The SOAP protocol binding, in contrast, is more direct: half the number of pages and defined with WSDL and XSD. It is obvious that the SOAP binding was designed first and the AtomPub binding added for marketing reasons. I don’t think much of SOAP bindings, in general, but at least this one is consistent with the limited data model, the design of other SOAP-based services, and the goal of providing a control-oriented API for document management.

CMIS is a classic example of what happens when a control-oriented interface is slapped onto an HTTP-based protocol instead of redesigning the interface to be data-oriented. All of the lowest-common-denominator constraints of CMIS’ data model, which are necessary for the SOAP interface because its operations are object-specific, are completely unnecessary for an HTTP interface that is properly designed to be data-oriented. An HTTP interface doesn’t need to be limited to Atom feed formats for traversing folder hierarchies; hypertext is a lot more powerful than temporally-ordered query results. An HTTP interface doesn’t need to forbid the versioning of folders; hypertext can tell the client what operations are allowed on each folder. An HTTP interface doesn’t need a special query media type that (insanely) consists of a raw SQL statement embedded in XML sugar coating; any HTTP resource can be a stored procedure and any hypertext response can contain a list of results. An HTTP interface doesn’t need to traverse folders or query databases in order to access an object summary that points to a content stream that might then be downloaded; hypertext allows each object to be identified by a URI and manipulated independent of the discovery process.

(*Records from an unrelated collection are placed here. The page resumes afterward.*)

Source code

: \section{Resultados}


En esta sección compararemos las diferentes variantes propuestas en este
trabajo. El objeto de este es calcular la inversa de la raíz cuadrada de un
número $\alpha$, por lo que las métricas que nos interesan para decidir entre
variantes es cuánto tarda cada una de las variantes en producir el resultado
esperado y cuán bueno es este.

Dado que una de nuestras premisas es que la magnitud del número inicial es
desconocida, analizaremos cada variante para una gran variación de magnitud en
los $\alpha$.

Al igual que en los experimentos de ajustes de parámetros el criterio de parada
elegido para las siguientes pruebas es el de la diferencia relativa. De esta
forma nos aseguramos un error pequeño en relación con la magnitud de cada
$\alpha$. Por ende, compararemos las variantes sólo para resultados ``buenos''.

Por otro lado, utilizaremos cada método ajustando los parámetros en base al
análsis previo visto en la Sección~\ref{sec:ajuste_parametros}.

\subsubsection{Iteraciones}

CMIS is a Web Services interface for document management. It should be renamed WS-DMS and tossed on the same pile of other specs from that genre. WebDAV is a far more capable interface that has already been standardized to provide document-level write-access and versioning over HTTP. WebDAV isn’t very RESTful either, because it relies on folder operations instead of hypertext, but at least the WebDAV interface doesn’t interfere with the read-only side of HTTP, WebDAV is already supported by authoring tools with filesystem semantics, and Microsoft has already deployed hundreds of proprietary extensions to WebDAV within its Exchange and SharePoint server products. For that matter, CMIS would be a lot more interesting if it were designed as an extension to CIFS instead of HTTP or SOAP.

My bet is that the document repository vendors will continue to focus on making their own native HTTP interfaces more efficient, since that is how customers will evaluate their performance when integrated within heterogeneous architectures. At best, CMIS will become another method for data migration away from Web Services and legacy repositories, which may be justification enough for implementation. However, they should stop calling their AtomPub derivative a REST binding. Even if they manage to redesign the HTTP interface during the standards process, it will still only be an HTTP binding and only one part of an overall application architecture that could be called RESTful.

I need to address that teaser I included in my last post on paper tigers and hidden dragons:

People need to understand that general-purpose PubSub is not a solution to scalability problems — it simply moves the problem somewhere else, and usually to a place that is inversely supported by the economics.

I am talking here about the economics of sustainable systems, which I consider to be part of System Dynamics and Systems Engineering. Software Architecture and System Dynamics are deeply intertwined, just as Software Engineering and Systems Engineering are deeply intertwined, but they are not the same thing.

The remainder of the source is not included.